I dunno. I guess I didn’t know what else to do.

One thing I did know was that these authors’ websites have one of two things on the homepages: their beautiful, famous face or their beautiful, famous book covers. When it came to finding inspiration for my own website, I found this problematic for two reasons:

  1. I don’t have a book

  2. My face don’t mean nothing to nobody

For about a week, my perfectionism and imposter syndrome engaged in a knock-down-drag-out fight in whatever part of my brain such things take place. After some deep breathing and therapy FaceTime sessions with no fewer than three of my friends and talking to Dan, the amazingly patient owner of Author Pop who built this website for me, I made a decision. Rather than continue to fear the fact that, no matter what, my website would be imperfect to me because I don’t have a book yet, I decided to exploit the fear instead.

Making it Imperfect

I sat with these questions for a few days: Who am I as a writer? A human? What are the things I like to talk about? What do those things say about me? Apart from the books and great headshots, what else did I like about the author websites that caught my eye?

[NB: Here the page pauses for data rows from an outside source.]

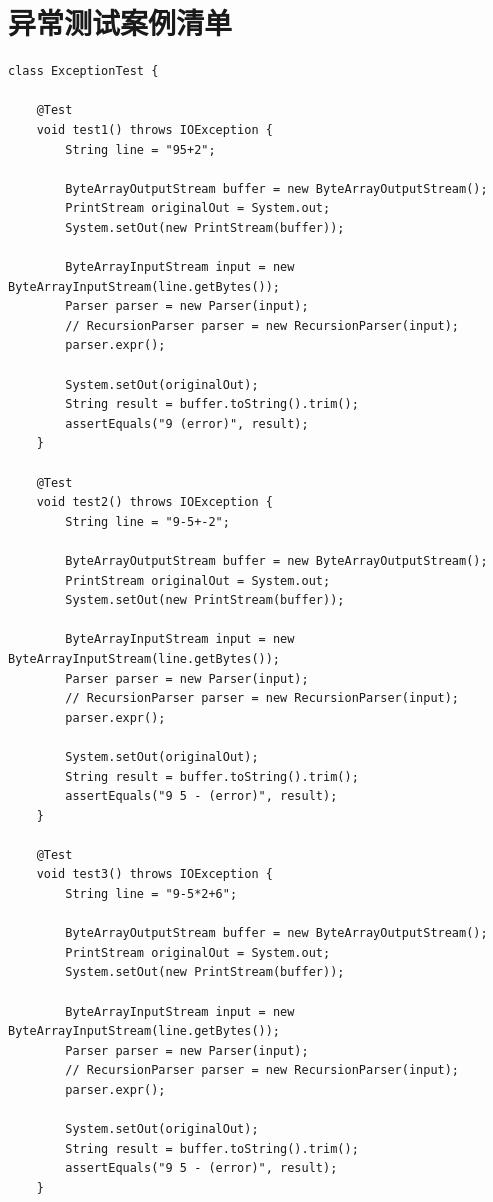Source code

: \documentclass[a4paper, twoside, utf8]{ctexart}
\begin{document}
    \section{异常测试案例清单}

    \begin{verbatim}
class ExceptionTest {

    @Test
    void test1() throws IOException {
        String line = "95+2";

        ByteArrayOutputStream buffer = new ByteArrayOutputStream();
        PrintStream originalOut = System.out;
        System.setOut(new PrintStream(buffer));

        ByteArrayInputStream input = new ByteArrayInputStream(line.getBytes());
        Parser parser = new Parser(input);
        // RecursionParser parser = new RecursionParser(input);
        parser.expr();

        System.setOut(originalOut);
        String result = buffer.toString().trim();
        assertEquals("9 (error)", result);
    }

    @Test
    void test2() throws IOException {
        String line = "9-5+-2";

        ByteArrayOutputStream buffer = new ByteArrayOutputStream();
        PrintStream originalOut = System.out;
        System.setOut(new PrintStream(buffer));

        ByteArrayInputStream input = new ByteArrayInputStream(line.getBytes());
        Parser parser = new Parser(input);
        // RecursionParser parser = new RecursionParser(input);
        parser.expr();

        System.setOut(originalOut);
        String result = buffer.toString().trim();
        assertEquals("9 5 - (error)", result);
    }

    @Test
    void test3() throws IOException {
        String line = "9-5*2+6";

        ByteArrayOutputStream buffer = new ByteArrayOutputStream();
        PrintStream originalOut = System.out;
        System.setOut(new PrintStream(buffer));

        ByteArrayInputStream input = new ByteArrayInputStream(line.getBytes());
        Parser parser = new Parser(input);
        // RecursionParser parser = new RecursionParser(input);
        parser.expr();

        System.setOut(originalOut);
        String result = buffer.toString().trim();
        assertEquals("9 5 - (error)", result);
    }


\end{verbatim}
\end{document}
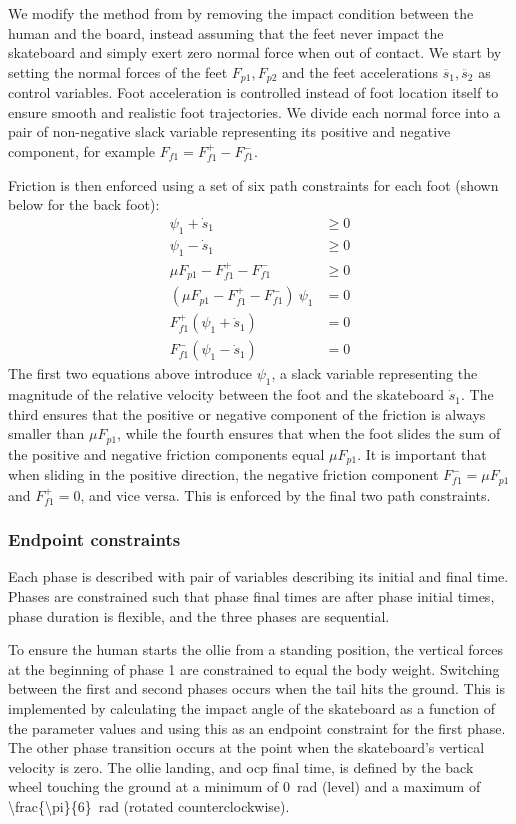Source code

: \documentclass[default,iicol]{sn-jnl}
\begin{document}
We modify the method from \cite{patel_contact-implicit_2019} by removing the impact condition between the human and the board, instead assuming that the feet never impact the skateboard and simply exert zero normal force when out of contact.
We start by setting the normal forces of the feet $F_{p1}, F_{p2}$ and the feet accelerations $\ddot{s_1}, \ddot{s_2}$ as control variables.
Foot acceleration is controlled instead of foot location itself to ensure smooth and realistic foot trajectories.
We divide each normal force into a pair of non-negative slack variable representing its positive and negative component, for example $F_{f1} = F_{f1}^+ - F_{f1}^-$.

Friction is then enforced using a set of six path constraints for each foot (shown below for the back foot):
\begin{align} \label{e_frictioncontrol}
    \psi_1 + \dot s_1  &\geq 0 \\
    \psi_1 - \dot s_1  &\geq 0 \\
    \mu F_{p1} - F_{f1}^+ - F_{f1}^- &\geq 0 \\
    (\mu F_{p1} - F_{f1}^+ - F_{f1}^-)\ \psi_1  &= 0 \\
    F_{f1}^+ (\psi_1 + \dot s_1)  &= 0 \\
    F_{f1}^- (\psi_1 - \dot s_1)  &= 0
\end{align}
The first two equations above introduce $\psi_1$, a slack variable representing the magnitude of the relative velocity between the foot and the skateboard $\dot{s}_1$. The third ensures that the positive or negative component of the friction is always smaller than $\mu F_{p1}$, while the fourth ensures that when the foot slides the sum of the positive and negative friction components equal $\mu F_{p1}$. It is important that when sliding in the positive direction, the negative friction component $F_{f1}^- = \mu F_{p1}$ and $F_{f1}^+=0$, and vice versa. This is enforced by the final two path constraints.

\subsubsection{Endpoint constraints} \label{p_endpoints}
Each phase is described with pair of variables describing its initial and final time. Phases are constrained such that phase final times are after phase initial times, phase duration is flexible, and the three phases are sequential.

To ensure the human starts the ollie from a standing position, the vertical forces at the beginning of phase 1 are constrained to equal the body weight.
Switching between the first and second phases occurs when the tail hits the ground.
This is implemented by calculating the impact angle of the skateboard as a function of the parameter values and using this as an endpoint constraint for the first phase.
The other phase transition occurs at the point when the skateboard's vertical velocity is zero.
The ollie landing, and \gls{ocp} final time, is defined by the back wheel touching the ground at a minimum of \SI{0}{\radian} (level) and a maximum of \SI[parse-numbers = false, number-math-rm = \ensuremath]{\frac{\pi}{6}}{\radian} (rotated counterclockwise).
\end{document}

What came up for me repeatedly was the idea of being a work in progress, not only as an author, but as a mother, a friend, a wife, a woman. This whole process of writing and being human is really messy and I’m SO not okay with that. It’s what I’m working on, and, more importantly, it’s what I love to write about.

The other thing I came up with was squares.

Maybe it’s because straight lines and angles are the opposite of imperfect, but psychoanalysis aside, that’s what my eye was drawn to when I returned to study the designs of the author websites I really liked. Everything was simple, blocky and bright.

What else is simple and blocky and bright? Obviously, the dozens and dozens of Post Its stuck over every surface of my office.

And so, through a lot of back and forth with Dan AND, in a fun twist, a talented artist I’ve known since I was a teenager, my homepage was born.

sara-bates.JPG

Surprisingly, it includes a big ol’ stack of books AND my smug mug. Two things I never thought I could pull off at this stage of the game. It’s blocky, bright and, appropriate for what I am right now and what I always will be: an imperfect work in progress.